Maximum Oxygen Intake (VO2max)

In reading the running literature, one see discussions of VO2max. VO2max is a measurement of your maximum oxygen intake. All muscular movement, as well as the functioning of internal organs need oxygen. When we start running, our breathing rate increases to give our body additional oxygen to support the increased activity. If a runner can increase his or her VO2max, the person can get additional oxygen with less increase in breathing-rate. If you're a recreational runner who isn't interested in competition, you probably won't be concerned how fast you run and you probably won't do speed workouts. You can thus ignore VO2max. However, if you're a competitive runner who wants to increase your speed, you will need to train to increase your oxygen capacity or VO2max, because increased speed needs additional oxygen.

VO2max Training

You increase your VO2max by running fast followed by jogging for recovery. This is a fast pace but not "all out". Runners typically train for VO2max by running faster than their 5K pace for 3 to 5 minutes (the amount faster depends on the condition and age of the runner), with 4 or 5 minutes of jogging afterward for recovery. An example of a VO2max pace might be running intervals at 10-30 seconds per mile faster than the 5K pace. VO2max training is very stressful on your body, and beginning runners should not do it. VO2max training will cause heart rates to be 85% to 95% of maximum.

Estimating VO2max

Instead of putting great stress on your body to measure your maximum oxygen intake, you can estimate your VO2max.
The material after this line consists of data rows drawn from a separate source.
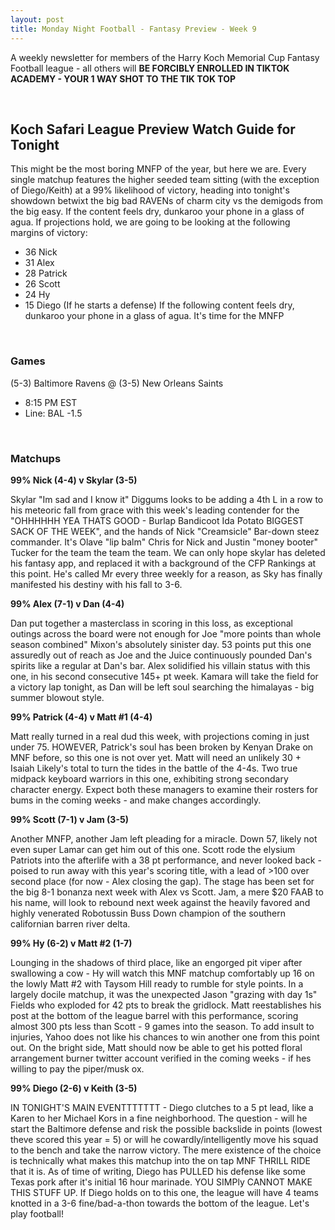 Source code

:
 ```yaml
---
layout: post
title: Monday Night Football - Fantasy Preview - Week 9
---
```


A weekly newsletter for members of the Harry Koch Memorial Cup Fantasy Football league - all others will **BE FORCIBLY ENROLLED IN TIKTOK ACADEMY - YOUR 1 WAY SHOT TO THE TIK TOK TOP**

<br/>

## Koch Safari League Preview Watch Guide for Tonight

This might be the most boring MNFP of the year, but here we are. Every single matchup features the higher seeded team sitting (with the exception of Diego/Keith) at a 99% likelihood of victory, heading into tonight's showdown betwixt the big bad RAVENs of charm city vs the demigods from the big easy. If the content feels dry, dunkaroo your phone in a glass of agua. If projections hold, we are going to be looking at the following margins of victory:
- 36 Nick
- 31 Alex
- 28 Patrick
- 26 Scott
- 24 Hy
- 15 Diego (If he starts a defense) 
If the following content feels dry, dunkaroo your phone in a glass of agua. It's time for the MNFP

<br/>

### Games
(5-3) Baltimore Ravens @ (3-5) New Orleans Saints
* 8:15 PM EST
* Line: BAL -1.5

<br/>

### Matchups
**99%  Nick (4-4) v Skylar (3-5)**

Skylar "Im sad and I know it" Diggums looks to be adding a 4th L in a row to his meteoric fall from grace with this week's leading contender for the "OHHHHHH YEA THATS GOOD - Burlap Bandicoot Ida Potato BIGGEST SACK OF THE WEEK", and the hands of Nick "Creamsicle" Bar-down steez commander. It's Olave "lip balm" Chris for Nick and Justin "money booter" Tucker for the team the team the team. We can only hope skylar has deleted his fantasy app, and replaced it with a background of the CFP Rankings at this point. He's called Mr every three weekly for a reason, as Sky has finally manifested his destiny with his fall to 3-6. 

**99%  Alex (7-1) v Dan (4-4)**

Dan put together a masterclass in scoring in this loss, as exceptional outings across the board were not enough for Joe "more points than whole season combined" Mixon's absolutely sinister day. 53 points put this one assuredly out of reach as Joe and the Juice continuously pounded Dan's spirits like a regular at Dan's bar. Alex solidified his villain status with this one, in his second consecutive 145+ pt week. Kamara will take the field for a victory lap tonight, as Dan will be left soul searching the himalayas - big summer blowout style.  

**99%  Patrick (4-4) v Matt #1 (4-4)**

Matt really turned in a real dud this week, with projections coming in just under 75. HOWEVER, Patrick's soul has been broken by Kenyan Drake on MNF before, so this one is not over yet. Matt will need an unlikely 30 + Isaiah Likely's total to turn the tides in the battle of the 4-4s. Two true midpack keyboard warriors in this one, exhibiting strong secondary character energy. Expect both these managers to examine their rosters for bums in the coming weeks - and make changes accordingly.     

**99% Scott (7-1) v Jam (3-5)**

Another MNFP, another Jam left pleading for a miracle. Down 57, likely not even super Lamar can get him out of this one. Scott rode the elysium Patriots into the afterlife with a 38 pt performance, and never looked back - poised to run away with this year's scoring title, with a lead of >100 over second place (for now - Alex closing the gap). The stage has been set for the big 8-1 bonanza next week with Alex vs Scott. Jam, a mere $20 FAAB to his name, will look to rebound next week against the heavily favored and highly venerated Robotussin Buss Down champion of the southern californian barren river delta.    


**99%  Hy (6-2) v Matt #2 (1-7)**

Lounging in the shadows of third place, like an engorged pit viper after swallowing a cow - Hy will watch this MNF matchup comfortably up 16 on the lowly Matt #2 with Taysom Hill ready to rumble for style points. In a largely docile matchup, it was the unexpected Jason "grazing with day 1s" Fields who exploded for 42 pts to break the gridlock. Matt reestablishes his post at the bottom of the league barrel with this performance, scoring almost 300 pts less than Scott - 9 games into the season. To add insult to injuries, Yahoo does not like his chances to win another one from this point out. On the bright side, Matt should now be able to get his potted floral arrangement burner twitter account verified in the coming weeks - if hes willing to pay the piper/musk ox.    

**99% Diego (2-6) v Keith (3-5)**

IN TONIGHT'S MAIN EVENTTTTTTT - Diego clutches to a 5 pt lead, like a Karen to her Michael Kors in a fine neighborhood. The question - will he start the Baltimore defense and risk the possible backslide in points (lowest theve scored this year = 5) or will he cowardly/intelligently move his squad to the bench and take the narrow victory. The mere existence of the choice is technically what makes this matchup into the on tap MNF THRILL RIDE that it is. As of time of writing, Diego has PULLED his defense like some Texas pork after it's initial 16 hour marinade. YOU SIMPly CANNOT MAKE THIS STUFF UP. If Diego holds on to this one, the league will have 4 teams knotted in a 3-6 fine/bad-a-thon towards the bottom of the league. Let's play football!         

<br/>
One equation that gives a reasonable estimation of maximum oxygen intake is the following

VO2max = 15(HRmax/HRrest)

That is, divide your maximum heart rate by your resting heart rate and multiply that quotient by 15. As one trains as a runner, his or her heart rate decreases because their body becomes more efficient in using the oxygen delivered to it, thus reducing the rate at which the heart pumps blood. The fast pace described above for measuring VO2max is a good way, probably the quickest way, to reduce your resting heart rate.

Look at the ratio of the two heart rates. You can increase your VO2max by increasing your maximum heart rate or by decreasing your resting heart rate. There isn't much you can do about increasing your maximum heart rate, because that is a product of the biological properties of your body. But, there is a lot you can do to reduce your resting heart rate. The fast running that is described above will, over time, decrease your resting heart rate. For example, a typical heart rate for non-athletes is 70, although that value varies with the individual. During my mid 40s when I ran marathons, my wakeup (resting) heart rate was 44, and it dropped to 40 as I trained for marathons. During marathon training, my resting heart rate was significantly below the typical heart rate for non-athletes, indicating that my body received more oxygen per heart beat than bodies of typical non-athletes. Although I'm no longer training for marathons and am older, my wakeup heart rate is 53 and is still below the typical values of non-athletes. And, my VO2max (estimated 45) is significantly higher than that of non-athletes my age (estimated 28 - 35). During my marathon training, my estimated VO2max was 67.

Performance Calculator

B. I. Rapoport, a MD/Ph.D at MIT and Harvard, has developed a calculator to estimate VO2max and to give the number of calories needed to complete a marathon within a specified time. The calculator is an easy way to estimate ones VO2max, as well as to give the number of calories one will have to take before or during a marathon to meet ones goal of a completion-time for the marathon.